Calpains Induce Egg Production Through Mirnas Secretion in Extracellular Vesicles Released From Paired Adult Worms of Schistosoma Japonicum

Abstract Extracellular vesicles (EVs) have been reported to be secreted from Schistosoma japonicum at all developmental stages. However, the reproduction and communication mechanisms between the paired adults through the EVs in dioecious Trematoda have not been reported. In this study, EVs containing many exosome-like vesicles and microvesicles were observed in the supernatants of paired adults cultured in vitro, and abundant selected miRNAs were contained in them. In particular, the female-specific miR-bantam was present only in vesicles and was hardly secreted outside the vesicles. In this study, we found that male-female pairing induced secretion of miR-3479 and miR-bantam in EVs, but not of male-specific miR-61. Furthermore, ingestion of mouse erythrocytes also increased the production of miRNAs in paired adult and single female worms. Vesicles were found in the teguments of females treated with erythrocytes under electron microscopy.
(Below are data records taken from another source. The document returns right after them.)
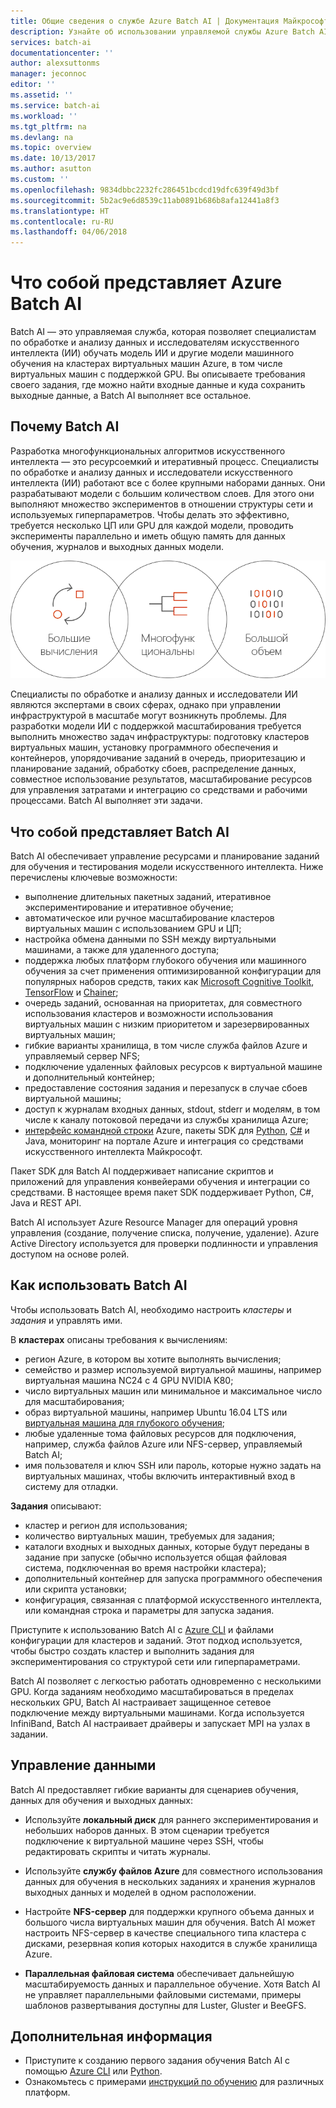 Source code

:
 ```yaml
---
title: Общие сведения о службе Azure Batch AI | Документация Майкрософт
description: Узнайте об использовании управляемой службы Azure Batch AI для обучения модели искусственного интеллекта и других моделей машинного обучения в кластерах с GPU и ЦП.
services: batch-ai
documentationcenter: ''
author: alexsuttonms
manager: jeconnoc
editor: ''
ms.assetid: ''
ms.service: batch-ai
ms.workload: ''
ms.tgt_pltfrm: na
ms.devlang: na
ms.topic: overview
ms.date: 10/13/2017
ms.author: asutton
ms.custom: ''
ms.openlocfilehash: 9834dbbc2232fc286451bcdcd19dfc639f49d3bf
ms.sourcegitcommit: 5b2ac9e6d8539c11ab0891b686b8afa12441a8f3
ms.translationtype: HT
ms.contentlocale: ru-RU
ms.lasthandoff: 04/06/2018
---
```

# <a name="what-is-batch-ai-in-azure"></a>Что собой представляет Azure Batch AI
Batch AI — это управляемая служба, которая позволяет специалистам по обработке и анализу данных и исследователям искусственного интеллекта (ИИ) обучать модель ИИ и другие модели машинного обучения на кластерах виртуальных машин Azure, в том числе виртуальных машин с поддержкой GPU. Вы описываете требования своего задания, где можно найти входные данные и куда сохранить выходные данные, а Batch AI выполняет все остальное.  
 
## <a name="why-batch-ai"></a>Почему Batch AI 
Разработка многофункциональных алгоритмов искусственного интеллекта — это ресурсоемкий и итеративный процесс. Специалисты по обработке и анализу данных и исследователи искусственного интеллекта (ИИ) работают все с более крупными наборами данных. Они разрабатывают модели с большим количеством слоев. Для этого они выполняют множество экспериментов в отношении структуры сети и используемых гиперпараметров. Чтобы делать это эффективно, требуется несколько ЦП или GPU для каждой модели, проводить эксперименты параллельно и иметь общую память для данных обучения, журналов и выходных данных модели.   
 
![Обработка в Batch AI](media/overview/batchai-context.png)

Специалисты по обработке и анализу данных и исследователи ИИ являются экспертами в своих сферах, однако при управлении инфраструктурой в масштабе могут возникнуть проблемы. Для разработки модели ИИ с поддержкой масштабирования требуется выполнить множество задач инфраструктуры: подготовку кластеров виртуальных машин, установку программного обеспечения и контейнеров, упорядочивание заданий в очередь, приоритезацию и планирование заданий, обработку сбоев, распределение данных, совместное использование результатов, масштабирование ресурсов для управления затратами и интеграцию со средствами и рабочими процессами. Batch AI выполняет эти задачи. 
 
## <a name="what-is-batch-ai"></a>Что собой представляет Batch AI 

Batch AI обеспечивает управление ресурсами и планирование заданий для обучения и тестирования модели искусственного интеллекта. Ниже перечислены ключевые возможности: 

* выполнение длительных пакетных заданий, итеративное экспериментирование и итеративное обучение; 
* автоматическое или ручное масштабирование кластеров виртуальных машин с использованием GPU и ЦП; 
* настройка обмена данными по SSH между виртуальными машинами, а также для удаленного доступа; 
* поддержка любых платформ глубокого обучения или машинного обучения за счет применения оптимизированной конфигурации для популярных наборов средств, таких как [Microsoft Cognitive Toolkit](https://github.com/Microsoft/CNTK), [TensorFlow](https://www.tensorflow.org/) и [Chainer](https://chainer.org/); 
* очередь заданий, основанная на приоритетах, для совместного использования кластеров и возможности использования виртуальных машин с низким приоритетом и зарезервированных виртуальных машин;  
* гибкие варианты хранилища, в том числе служба файлов Azure и управляемый сервер NFS; 
* подключение удаленных файловых ресурсов к виртуальной машине и дополнительный контейнер; 
* предоставление состояния задания и перезапуск в случае сбоев виртуальной машины; 
* доступ к журналам входных данных, stdout, stderr и моделям, в том числе к каналу потоковой передачи из службы хранилища Azure; 
* [интерфейс командной строки](/cli/azure) Azure, пакеты SDK для [Python](https://github.com/Azure/azure-sdk-for-python), [C#](https://www.nuget.org/packages/Microsoft.Azure.Management.BatchAI/1.0.0-preview) и Java, мониторинг на портале Azure и интеграция со средствами искусственного интеллекта Майкрософт. 

Пакет SDK для Batch AI поддерживает написание скриптов и приложений для управления конвейерами обучения и интеграции со средствами. В настоящее время пакет SDK поддерживает Python, C#, Java и REST API.  
 

Batch AI использует Azure Resource Manager для операций уровня управления (создание, получение списка, получение, удаление). Azure Active Directory используется для проверки подлинности и управления доступом на основе ролей.  
 
## <a name="how-to-use-batch-ai"></a>Как использовать Batch AI 

Чтобы использовать Batch AI, необходимо настроить *кластеры* и *задания* и управлять ими. 

 
В **кластерах** описаны требования к вычислениям: 
* регион Azure, в котором вы хотите выполнять вычисления; 
* семейство и размер используемой виртуальной машины, например виртуальная машина NC24 с 4 GPU NVIDIA K80; 
* число виртуальных машин или минимальное и максимальное число для масштабирования; 
* образ виртуальной машины, например Ubuntu 16.04 LTS или [виртуальная машина для глубокого обучения](https://azuremarketplace.microsoft.com/marketplace/apps/microsoft-ads.dsvm-deep-learning);
* любые удаленные тома файловых ресурсов для подключения, например, служба файлов Azure или NFS-сервер, управляемый Batch AI; 
* имя пользователя и ключ SSH или пароль, которые нужно задать на виртуальных машинах, чтобы включить интерактивный вход в систему для отладки.  
 

**Задания** описывают: 
* кластер и регион для использования; 
* количество виртуальных машин, требуемых для задания; 
* каталоги входных и выходных данных, которые будут переданы в задание при запуске (обычно используется общая файловая система, подключенная во время настройки кластера); 
* дополнительный контейнер для запуска программного обеспечения или скрипта установки; 
* конфигурация, связанная с платформой искусственного интеллекта, или командная строка и параметры для запуска задания. 
 

Приступите к использованию Batch AI с [Azure CLI](/cli/azure) и файлами конфигурации для кластеров и заданий. Этот подход используется, чтобы быстро создать кластер и выполнить задания для экспериментирования со структурой сети или гиперпараметрами.  
 

Batch AI позволяет с легкостью работать одновременно с несколькими GPU. Когда заданиям необходимо масштабироваться в пределах нескольких GPU, Batch AI настраивает защищенное сетевое подключение между виртуальными машинами. Когда используется InfiniBand, Batch AI настраивает драйверы и запускает MPI на узлах в задании.  

## <a name="data-management"></a>Управление данными
Batch AI предоставляет гибкие варианты для сценариев обучения, данных для обучения и выходных данных:
  
* Используйте **локальный диск** для раннего экспериментирования и небольших наборов данных. В этом сценарии требуется подключение к виртуальной машине через SSH, чтобы редактировать скрипты и читать журналы. 

* Используйте **службу файлов Azure** для совместного использования данных для обучения в нескольких заданиях и хранения журналов выходных данных и моделей в одном расположении. 

* Настройте **NFS-сервер** для поддержки крупного объема данных и большого числа виртуальных машин для обучения. Batch AI может настроить NFS-сервер в качестве специального типа кластера с дисками, резервная копия которых находится в службе хранилища Azure. 
 
* **Параллельная файловая система** обеспечивает дальнейшую масштабируемость данных и параллельное обучение. Хотя Batch AI не управляет параллельными файловыми системами, примеры шаблонов развертывания доступны для Luster, Gluster и BeeGFS.  

## <a name="next-steps"></a>Дополнительная информация

* Приступите к созданию первого задания обучения Batch AI с помощью [Azure CLI](quickstart-cli.md) или [Python](quickstart-python.md).
* Ознакомьтесь с примерами [инструкций по обучению](https://github.com/Azure/BatchAI) для различных платформ.

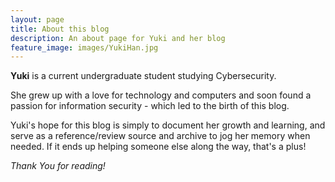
 ```yaml
---
layout: page
title: About this blog
description: An about page for Yuki and her blog
feature_image: images/YukiHan.jpg
---
```


**Yuki** is a current undergraduate student studying Cybersecurity. 

She grew up with a love for technology and computers and soon found a passion for information security - which led to the birth of this blog.

Yuki's hope for this blog is simply to document her growth and learning, and serve as a reference/review source and archive to jog her memory when needed. If it ends up helping someone else along the way, that's a plus!



*Thank You for reading!*

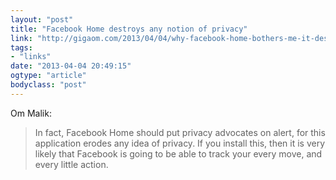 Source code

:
 ```yaml
---
layout: "post"
title: "Facebook Home destroys any notion of privacy"
link: "http://gigaom.com/2013/04/04/why-facebook-home-bothers-me-it-destroys-any-notion-of-privacy/?utm_source=loopinsight.com&utm_medium=referral&utm_campaign=Feed"
tags: 
- "links"
date: "2013-04-04 20:49:15"
ogtype: "article"
bodyclass: "post"
---
```


Om Malik:

> In fact, Facebook Home should put privacy advocates on alert, for this application erodes any idea of privacy. If you install this, then it is very likely that Facebook is going to be able to track your every move, and every little action.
After the paired worms were treated with several inhibitors against the secretion of EVs, only calpain inhibitor (calpeptin) significantly reduced the amount of miRNA in EVs. Furthermore, the worms treated with only calpeptin inhibited egg production in vitro. Together, these results indicate that qualitative miRNA production through EVs regulated by calpain plays a role in egg production in S. japonicum.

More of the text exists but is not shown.